TheArmagan/fulltextsearch.md

## fulltextsearch.md

      
    Raw
  

              fulltextsearch.md
            
          
    AVTR.ZIP: Full‑Text Avatar Search Guide

Cheat Sheet (TL;DR)

Free text            cyberpunk cat_ears
Exclude              -sex -gore
aiTag (exact)        aiTag:cat_ears | aiTag:any(cat_ears, neon) | aiTag:all(cat_ears, glowing_eyes)
User tag (exact)     tag:any(dragon, fantasy) | tag:all(dragon, fire)
Author               author:alice | by bob
Fuzzy threshold      fuzzy:0.5  (0=loose, 1=near-exact) — Default OFF (substring only)
Sort                 sort:updatedAt(desc) sort:name(asc)
Logical OR           cyberpunk or steampunk
Negated array        -aiTag:any(gore, blood)
Combine              aiTag:any(cyberpunk, neon) -gore fuzzy:0.4 sort:updatedAt(desc)
Platforms (presence) platforms:any(Android, IOS)
Platform level       platforms:Android(Poor) | android:poor
Negated level        -android:poor
Range (levels)       android:>=Medium | platforms:Android(≥Medium)
Performance (any)    performance:Good | performance:>=Medium
Similarity seed      similar to <avatarId>
Random               random:true

Quick Start Examples


Query
Meaning


cyberpunk cat
Must contain both tokens (fast substring match by default; add fuzzy:<v> for trigram fuzzy).


-sex cute
Contains fuzzy “cute” but excludes fuzzy “sex”.


aiTag:any(cyberpunk, neon)
Avatar has at least one of those aiTags.


aiTag:all(mecha, robot)
Avatar has BOTH mecha AND robot aiTags.


tag:any(cat, feline)
Avatar has at least one of those user tags.


author:alice
Author name OR author id fuzzy‑matches alice.


by alice
Same as above using positional by syntax.


cyberpunk or steampunk
Results matching either segment (logical OR).


aiTag:any(cyberpunk, neon) -gore fuzzy:0.4
Has neon/cyberpunk aiTags, excludes gore, fuzzy level ≥ 0.4.


sort:updatedAt(desc) sort:name(asc)
Order first by latest update, then by name ascending.


fuzzy:0.75 cat_ears glowing_eyes
Strict fuzzy (closer to exact) match for both tokens.


platforms:any(Android, IOS)
Avatar mentions either Android or IOS (any level).


android:poor
Requires Android: Poor.


-android:poor
Excludes Android: Poor.


platforms:Android(≥Medium)
Android level is Medium, Good, or Excellent.


android:>=Medium
Same as above (ASCII comparator).


similar to 123e4567-uuid
Results similar to the given avatar id (hybrid similarity).


Tip: You can control fuzzy strictness directly in the query with fuzzy:<0-1>.

Grammar Overview

The query is tokenized on whitespace, then recomposed into logical segments separated by the keywords and / or (case‑insensitive).
Within each segment you can mix:

Positive free‑text tokens: cyberpunk cat_ears
Negative tokens (prefixed with -): -nsfw -gore
Field terms: field:value or field:any(v1,v2,...) / field:all(v1,v2,...)
Inline directives: sort:field(dir) and fuzzy:<0-1>
Author clause using by <author> (must appear once per segment; consumes the remainder after by).

Segments are combined with connectors:

A and B or C → Segment1 AND Segment2 OR Segment3 (left‑to‑right evaluation with connectors applied in order; no parentheses).
Missing connectors between segments default to AND.

Precedence & Evaluation

There is no custom precedence; evaluation is linear across segments with explicit connectors.

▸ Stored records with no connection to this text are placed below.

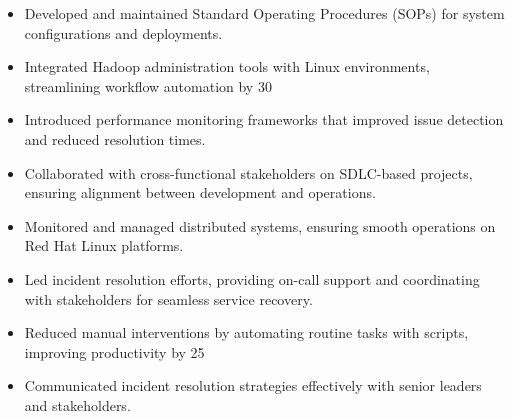 \par\smallskip
\noindent
\begin{minipage}{20cm}
  \begin{minipage}{9.75cm}
    \begin{itemize}
      \item Developed and maintained Standard Operating Procedures (SOPs) for system configurations and deployments.
      \item Integrated Hadoop administration tools with Linux environments, streamlining workflow automation by 30%
    \end{itemize}
  \end{minipage}
  \hfill
  \begin{minipage}{9.75cm}
    \begin{itemize}
      \item Introduced performance monitoring frameworks that improved issue detection and reduced resolution times.
      \item Collaborated with cross-functional stakeholders on SDLC-based projects, ensuring alignment between development and operations.
    \end{itemize}
  \end{minipage}
\end{minipage}
\par\smallskip
\divider

\par\smallskip
\noindent
\begin{minipage}{20cm}
  \begin{minipage}{9.75cm}
    \begin{itemize}
      \item Monitored and managed distributed systems, ensuring smooth operations on Red Hat Linux platforms.
      \item Led incident resolution efforts, providing on-call support and coordinating with stakeholders for seamless service recovery.
    \end{itemize}
  \end{minipage}
  \hfill
  \begin{minipage}{9.75cm}
    \begin{itemize}
      \item Reduced manual interventions by automating routine tasks with scripts, improving productivity by 25%
      \item Communicated incident resolution strategies effectively with senior leaders and stakeholders.
    \end{itemize}
  \end{minipage}
\end{minipage}

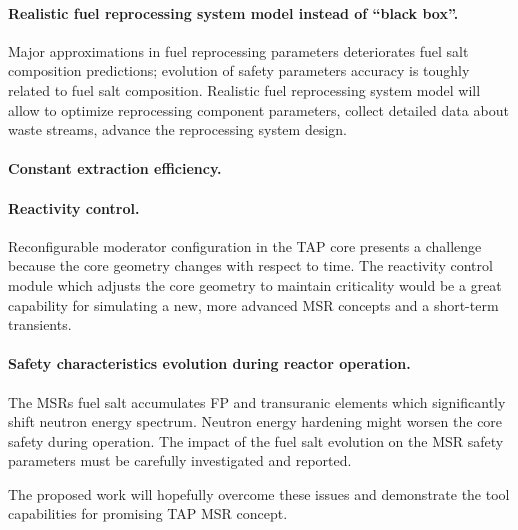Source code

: \paragraph{Realistic fuel reprocessing system model instead of ``black box''.} 
Major approximations in fuel reprocessing parameters deteriorates fuel salt 
composition predictions; evolution of safety parameters accuracy is toughly 
related to fuel salt composition. Realistic fuel reprocessing system model will 
allow to optimize reprocessing component parameters, collect detailed data about 
waste streams, advance the reprocessing system design.
\paragraph{Constant extraction efficiency.}
\paragraph{Reactivity control.} Reconfigurable moderator configuration in the 
\gls{TAP} core presents a challenge because the core geometry changes with 
respect to time. The reactivity control module which adjusts the core geometry 
to maintain criticality would be a great capability for simulating a new, more 
advanced \gls{MSR} concepts and a short-term transients.
\paragraph{Safety characteristics evolution during reactor operation.} The 
\glspl{MSR} fuel salt  accumulates \gls{FP} and transuranic elements which 
significantly shift neutron energy spectrum. Neutron energy hardening might 
worsen the core safety during operation. The impact of the fuel salt evolution 
on the \gls{MSR} safety parameters must be carefully investigated and reported.

The proposed work will hopefully overcome these issues and demonstrate the tool 
capabilities for promising \gls{TAP} \gls{MSR} concept.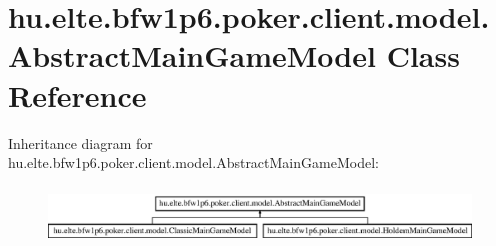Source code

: \hypertarget{classhu_1_1elte_1_1bfw1p6_1_1poker_1_1client_1_1model_1_1_abstract_main_game_model}{}\section{hu.\+elte.\+bfw1p6.\+poker.\+client.\+model.\+Abstract\+Main\+Game\+Model Class Reference}
\label{classhu_1_1elte_1_1bfw1p6_1_1poker_1_1client_1_1model_1_1_abstract_main_game_model}
Inheritance diagram for hu.\+elte.\+bfw1p6.\+poker.\+client.\+model.\+Abstract\+Main\+Game\+Model\+:\begin{figure}[H]
\begin{center}
\leavevmode
\includegraphics[height=1.573034cm]{classhu_1_1elte_1_1bfw1p6_1_1poker_1_1client_1_1model_1_1_abstract_main_game_model}
\end{center}
\end{figure}
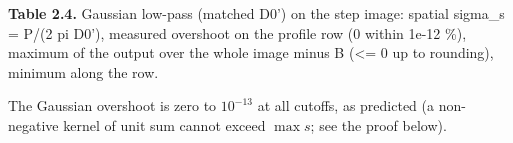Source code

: \documentclass[10pt,a4paper]{article}
\begin{document}
\begin{table}[H]\centering\footnotesize{\small\textbf{Table 2.4.} Gaussian low-pass (matched D0') on the step image: spatial sigma\_s = P/(2 pi D0'), measured overshoot on the profile row (0 within 1e-12 \%), maximum of the output over the whole image minus B (\textless{}= 0 up to rounding), minimum along the row.\par}\vskip 3pt
\end{table}
The Gaussian overshoot is zero to $10^{-13}$ at all cutoffs, as predicted (a non-negative kernel of unit sum cannot exceed $\max s$; see the proof below).
\end{document}
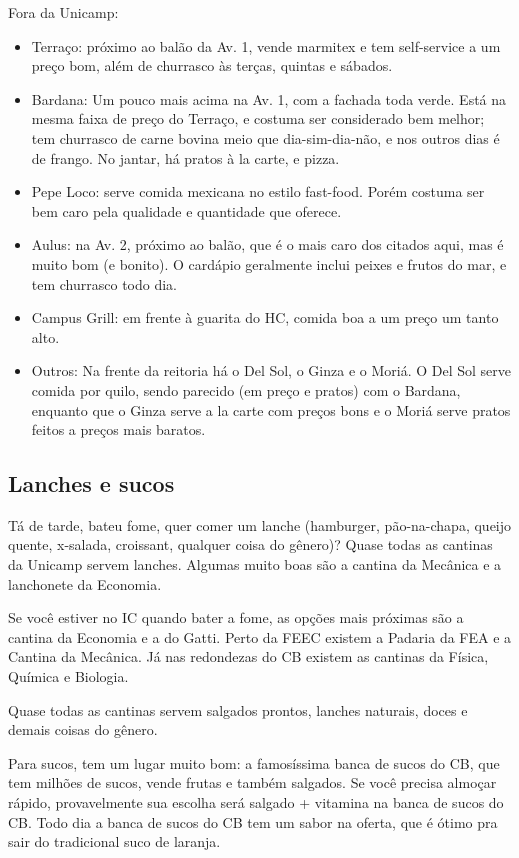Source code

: Fora da Unicamp:

\begin{itemize}
\item Terraço: próximo ao balão da Av. 1, vende marmitex e tem self-service a um
  preço bom, além de churrasco às terças, quintas e sábados.
\item Bardana: Um pouco mais acima na Av. 1, com a fachada toda verde. Está na
  mesma faixa de preço do Terraço, e costuma ser considerado bem melhor; tem
  churrasco de carne bovina meio que dia-sim-dia-não, e nos outros dias é de
  frango. No jantar, há pratos à la carte, e pizza.
\item Pepe Loco: serve comida mexicana no estilo fast-food. Porém costuma ser
  bem caro pela qualidade e quantidade que oferece.
\item Aulus: na Av. 2, próximo ao balão, que é o mais caro dos citados aqui, mas
  é muito bom (e bonito). O cardápio geralmente inclui peixes e frutos do mar, e
  tem churrasco todo dia.
\item Campus Grill: em frente à guarita do HC, comida boa a um preço um tanto
  alto.
\item Outros: Na frente da reitoria há o Del Sol, o Ginza e o Moriá.  O Del Sol
  serve comida por quilo, sendo parecido (em preço e pratos) com o Bardana,
  enquanto que o Ginza serve a la carte com preços bons e o Moriá serve pratos
  feitos a preços mais baratos.
\end{itemize}

\subsection{Lanches e sucos}

Tá de tarde, bateu fome, quer comer um lanche (hamburger, pão-na-chapa, queijo
quente, x-salada, croissant, qualquer coisa do gênero)? Quase todas as cantinas
da Unicamp servem lanches. Algumas muito boas são a cantina da Mecânica e a
lanchonete da Economia.

Se você estiver no IC quando bater a fome, as opções mais próximas são a cantina
da Economia e a do Gatti. Perto da FEEC existem a Padaria da FEA e a Cantina da
Mecânica. Já nas redondezas do CB existem as cantinas da Física, Química e
Biologia.

Quase todas as cantinas servem salgados prontos, lanches naturais, doces e
demais coisas do gênero.

Para sucos, tem um lugar muito bom: a famosíssima banca de sucos do CB, que tem
milhões de sucos, vende frutas e também salgados.  Se você precisa almoçar
rápido, provavelmente sua escolha será salgado + vitamina na banca de sucos do
CB. Todo dia a banca de sucos do CB tem um sabor na oferta, que é ótimo pra sair
do tradicional suco de laranja.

For complex logic prefer explicit or. Example:
aiTag:any(cyberpunk, neon) and -gore or cute

Interpretation: (Segment1 AND Segment2) OR Segment3.

Fields


Field
Description
Fuzzy?
Array Ops (any/all)


name
Avatar name
Yes
N/A


description
Description text
Yes
N/A


tags
Raw tags text blob
Yes
N/A


aiTags / aiTagsText
Raw aiTags blob
Yes
N/A


author
Matches authorName OR authorId
Yes
N/A


authorName
Author name only
Yes
N/A


authorId
Author id only
Yes
N/A


platform / platforms
Canonical list Platform: Level pairs (e.g. Android: Good, IOS: None)
Yes
N/A


performance
Any-platform performance level (matches if any platform has the level/range)
No
N/A


tag
Uses normalized tagsArray
No fuzzy text; exact via array ops
any/all


aiTag
Uses normalized aiTagsArray
No fuzzy text; exact via array ops
any/all


tag: and aiTag: support three modes:

Single: aiTag:cat_ears → array contains that element.
Any: aiTag:any(cat_ears, cyberpunk, glowing_eyes) → overlaps at least one.
All: aiTag:all(cat_ears, glowing_eyes) → contains both.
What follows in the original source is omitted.